まずは誰かの演奏を聴いて素敵な歌だなと思ったら、まずは歌詞を読み込みます。それで歌詞が気に入ったらオリジナルの譜面通りのメロディー歌ってみます。歌い込んで時間を掛けてからやっとステージに掛けます。そして歌い続けている内にその曲が自分の歌になっていきます。中には何度歌っても何か違うと感じてお蔵入りする曲もあり。でもその曲が忘れた頃に人生経験を積んで突然歌えるようになったり。そんな時は歳を重ねるのも悪くはないなと思ったりします。

ジャズの面白さにはバンドとの一瞬一瞬の一期一会があります。全くいつもとタイプの違うミュージシャンとご一緒するのは緊張感があってスリリングだし新しい世界が見えたり、又自分の歌を良く知ってくれていているミュージシャンと一緒で安心して乗っかるのも心地良い。インスパイアされて気持ちよく歌えた時は天にも昇る気持ちです!

 

  • 健康管理の為に日頃どのような事に気をつけていますか?

 

何年か前に母の介護が厳しくて私も一緒に心身共に体調を崩し痩せ細った時期がありました。録音してみるとどんなに気を付けていても度々微妙にピッチが落ちる事があり、ますます落ち込みました。一時はもう歌うのを諦めるべきかとさえ思ったことがありましたが、幸いにも体調が戻って復活出来ました。健康を損なうと音に関する脳からの指令も狂うのでしょうか。この体験から歌手にとっては声帯や喉だけではなく体全体が買い替えのきかない楽器なのだ、としみじみ思ったのでした。

旅行に行ったり、美味しいものを食べたり飲んだり、音楽以外の事にも好奇心を持って探求したり、とにかく悩み過ぎずストレスを溜めず健康をキープしたいです。

 

  • アーティストとして将来の目標や今後の抱負

 

一つ一つの歌を自分の人生というフィルターを通して語る事の出来るような歌手になりたいです。

まだビートや、発音、発声と自分自身まだ改善したい点もあり、もう少し納得出来るのを待って是非、又アルバムを作りたいと思っています。

 

  • エデュケーターとしての活動で一番大切にしている事は?

 

最近ではジャズを掘り下げたいという生徒の他に、子育ても一段落して昔聴いたジャズを楽しんで歌ってみたい、大病を克服して健康の為に歌を歌ってみたい、と色々な目的でジャズヴォーカル教室に来られる生徒さんが増えています。
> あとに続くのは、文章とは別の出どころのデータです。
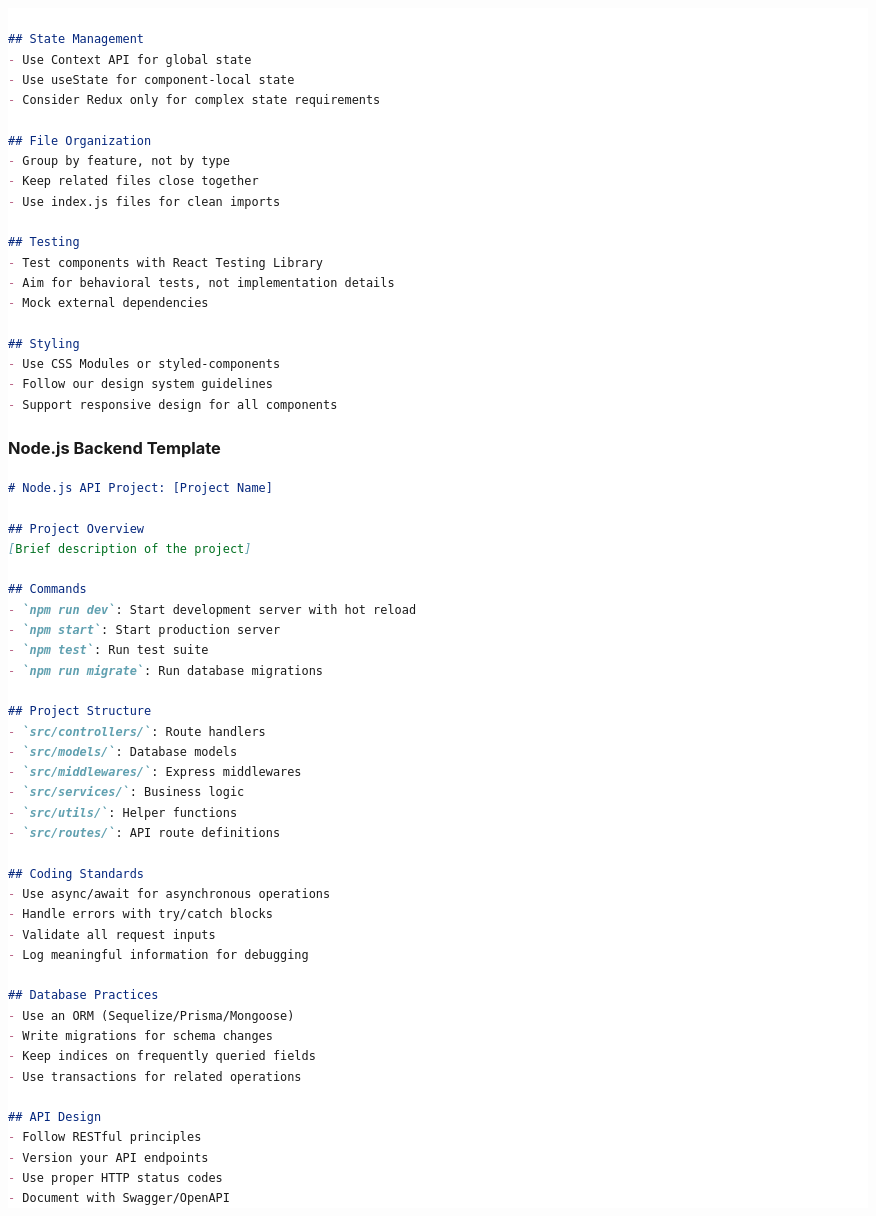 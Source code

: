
 ```markdown

## State Management
- Use Context API for global state
- Use useState for component-local state
- Consider Redux only for complex state requirements

## File Organization
- Group by feature, not by type
- Keep related files close together
- Use index.js files for clean imports

## Testing
- Test components with React Testing Library
- Aim for behavioral tests, not implementation details
- Mock external dependencies

## Styling
- Use CSS Modules or styled-components
- Follow our design system guidelines
- Support responsive design for all components
```

### Node.js Backend Template

```markdown
# Node.js API Project: [Project Name]

## Project Overview
[Brief description of the project]

## Commands
- `npm run dev`: Start development server with hot reload
- `npm start`: Start production server
- `npm test`: Run test suite
- `npm run migrate`: Run database migrations

## Project Structure
- `src/controllers/`: Route handlers
- `src/models/`: Database models
- `src/middlewares/`: Express middlewares
- `src/services/`: Business logic
- `src/utils/`: Helper functions
- `src/routes/`: API route definitions

## Coding Standards
- Use async/await for asynchronous operations
- Handle errors with try/catch blocks
- Validate all request inputs
- Log meaningful information for debugging

## Database Practices
- Use an ORM (Sequelize/Prisma/Mongoose)
- Write migrations for schema changes
- Keep indices on frequently queried fields
- Use transactions for related operations

## API Design
- Follow RESTful principles
- Version your API endpoints
- Use proper HTTP status codes
- Document with Swagger/OpenAPI
```
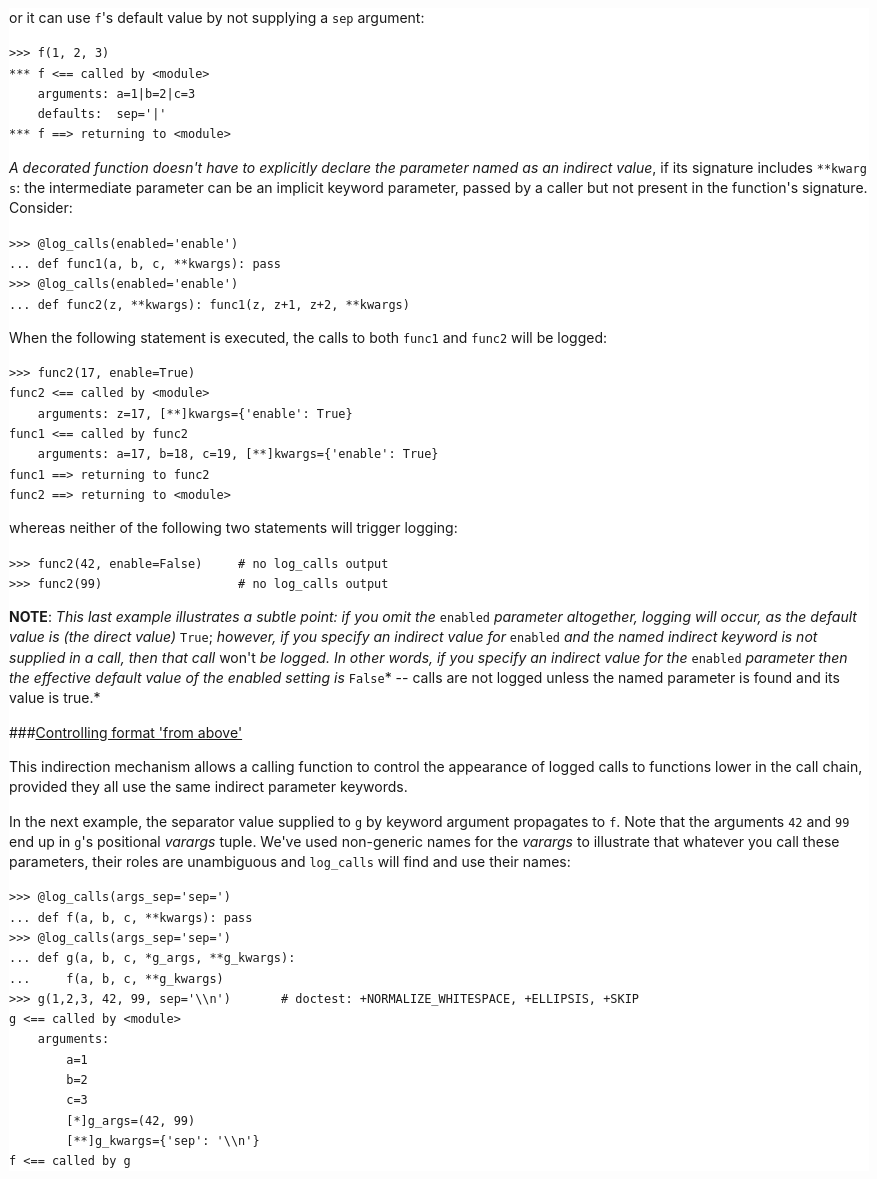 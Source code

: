 or it can use `f`'s default value by not supplying a `sep` argument:

    >>> f(1, 2, 3)
    *** f <== called by <module>
        arguments: a=1|b=2|c=3
        defaults:  sep='|'
    *** f ==> returning to <module>

*A decorated function doesn't have to explicitly declare the parameter 
named as an indirect value*, if its signature includes `**kwargs`: 
the intermediate parameter can be an implicit keyword parameter, 
passed by a caller but not present in the function's signature.
Consider:

    >>> @log_calls(enabled='enable')
    ... def func1(a, b, c, **kwargs): pass
    >>> @log_calls(enabled='enable')
    ... def func2(z, **kwargs): func1(z, z+1, z+2, **kwargs)

When the following statement is executed, the calls to both `func1` and `func2` will be logged:

    >>> func2(17, enable=True)
    func2 <== called by <module>
        arguments: z=17, [**]kwargs={'enable': True}
    func1 <== called by func2
        arguments: a=17, b=18, c=19, [**]kwargs={'enable': True}
    func1 ==> returning to func2
    func2 ==> returning to <module>

whereas neither of the following two statements will trigger logging:

    >>> func2(42, enable=False)     # no log_calls output
    >>> func2(99)                   # no log_calls output

**NOTE**: *This last example illustrates a subtle point: 
if you omit the* `enabled` *parameter altogether, logging will occur, 
as the default value is (the direct value)* `True`; *however, if you 
specify an indirect value for* `enabled` *and the named indirect 
keyword is not supplied in a call, then that call* won't *be logged. 
In other words, if you specify an indirect value for the* `enabled` *parameter 
then the effective default value of the enabled setting is* `False`* -- 
calls are not logged unless the named parameter is found and its value is true.*

###[Controlling format 'from above'](id:format-from-above)

This indirection mechanism allows a calling function to control the appearance
of logged calls to functions lower in the call chain, provided they all use
the same indirect parameter keywords.

In the next example, the separator value supplied to `g` by keyword argument
propagates to `f`. Note that the arguments `42` and `99` end up in `g`'s
positional *varargs* tuple. We've used non-generic names for the *varargs* 
to illustrate that whatever you call these parameters, their roles are 
unambiguous and `log_calls` will find and use their names:

    >>> @log_calls(args_sep='sep=')
    ... def f(a, b, c, **kwargs): pass
    >>> @log_calls(args_sep='sep=')
    ... def g(a, b, c, *g_args, **g_kwargs):
    ...     f(a, b, c, **g_kwargs)
    >>> g(1,2,3, 42, 99, sep='\\n')       # doctest: +NORMALIZE_WHITESPACE, +ELLIPSIS, +SKIP
    g <== called by <module>
        arguments:
            a=1
            b=2
            c=3
            [*]g_args=(42, 99)
            [**]g_kwargs={'sep': '\\n'}
    f <== called by g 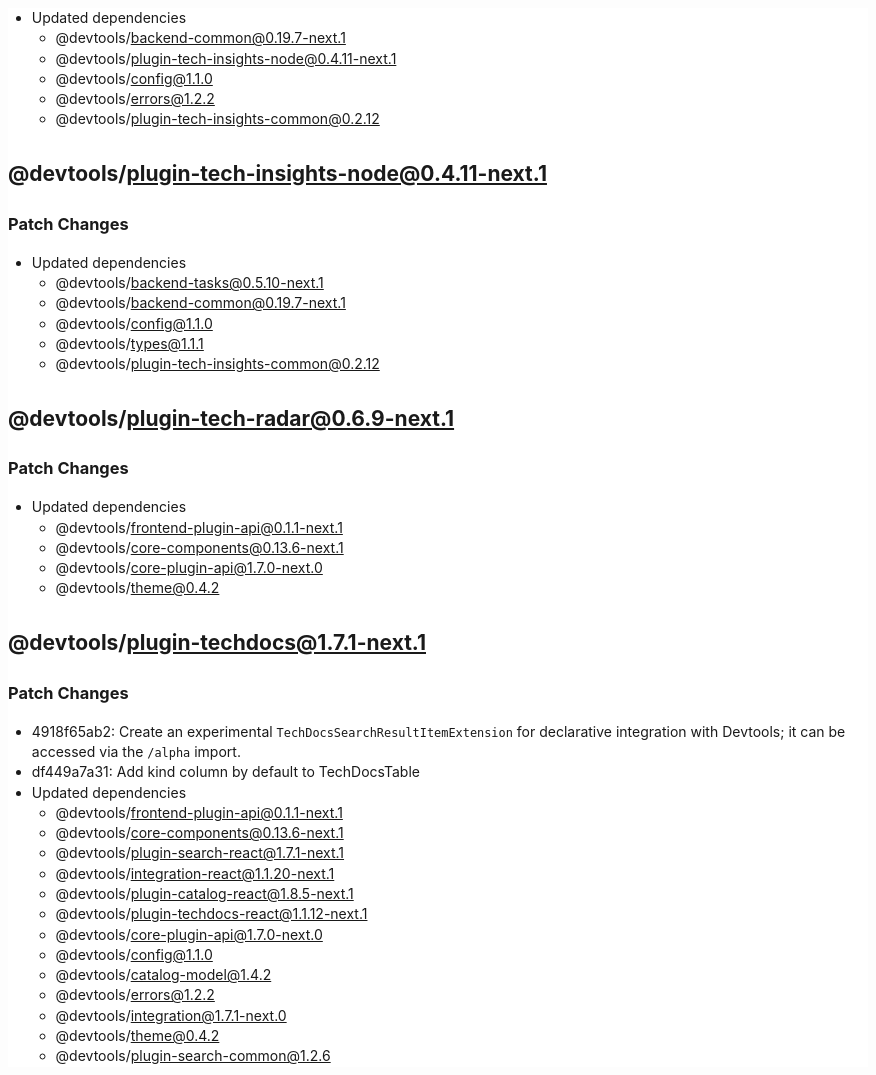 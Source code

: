 - Updated dependencies
  - @devtools/backend-common@0.19.7-next.1
  - @devtools/plugin-tech-insights-node@0.4.11-next.1
  - @devtools/config@1.1.0
  - @devtools/errors@1.2.2
  - @devtools/plugin-tech-insights-common@0.2.12

## @devtools/plugin-tech-insights-node@0.4.11-next.1

### Patch Changes

- Updated dependencies
  - @devtools/backend-tasks@0.5.10-next.1
  - @devtools/backend-common@0.19.7-next.1
  - @devtools/config@1.1.0
  - @devtools/types@1.1.1
  - @devtools/plugin-tech-insights-common@0.2.12

## @devtools/plugin-tech-radar@0.6.9-next.1

### Patch Changes

- Updated dependencies
  - @devtools/frontend-plugin-api@0.1.1-next.1
  - @devtools/core-components@0.13.6-next.1
  - @devtools/core-plugin-api@1.7.0-next.0
  - @devtools/theme@0.4.2

## @devtools/plugin-techdocs@1.7.1-next.1

### Patch Changes

- 4918f65ab2: Create an experimental `TechDocsSearchResultItemExtension` for declarative integration with Devtools; it can be accessed via the `/alpha` import.
- df449a7a31: Add kind column by default to TechDocsTable
- Updated dependencies
  - @devtools/frontend-plugin-api@0.1.1-next.1
  - @devtools/core-components@0.13.6-next.1
  - @devtools/plugin-search-react@1.7.1-next.1
  - @devtools/integration-react@1.1.20-next.1
  - @devtools/plugin-catalog-react@1.8.5-next.1
  - @devtools/plugin-techdocs-react@1.1.12-next.1
  - @devtools/core-plugin-api@1.7.0-next.0
  - @devtools/config@1.1.0
  - @devtools/catalog-model@1.4.2
  - @devtools/errors@1.2.2
  - @devtools/integration@1.7.1-next.0
  - @devtools/theme@0.4.2
  - @devtools/plugin-search-common@1.2.6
そしてそういう方が歌えるセッションの場も増えています。

単にジャズの技術教えるというレッスンではなく、それぞれの生徒さんとお話しする中で、その方の生活、性格や望む事を知り、それぞれに寄り添った教え方をするように心掛けています。

しかし他の音楽ではなくジャズを選んでくれたのですから、スウィングする、グルーブする楽しさを知って貰いたくてビートに関しては根気よく身体に沁みつくよう教えるようにしています。それと英語の発音は自分が苦労した経験もあり、鏡を一緒に見ながら口の形や舌の位置を確認しながら丁寧に教えます。

発表会や一緒にライブをしたり、生徒さんの歌が少しずつ成長するのは本当に嬉しいです。

 

  • 最後に、ジャズファンのみなさん、他のシンガー・ボーカリストのみなさん、またはJVAJの活動へのメッセージをお願いします。

 

昔はホテルやラウンジで集客を考えずに済む仕事場がありましたが、最近は歌う場所はライブハウスが多く、どこのライブハウスでも歌手は集客という重い責任を負わされています。

音楽の水準よりも集客出来る事が価値になってしまいそうな世の中に危機感や疑問を感じている歌手や関係者も多いと思います。そのような状況の中でライブ活動を続けていくのは大変な事です。

辛い事も多いですが、それでも声が続く限り諦めずに歌い続ける事、進化を信じて練習し続ける事。私も自分を信じて歌い続けるつもりです。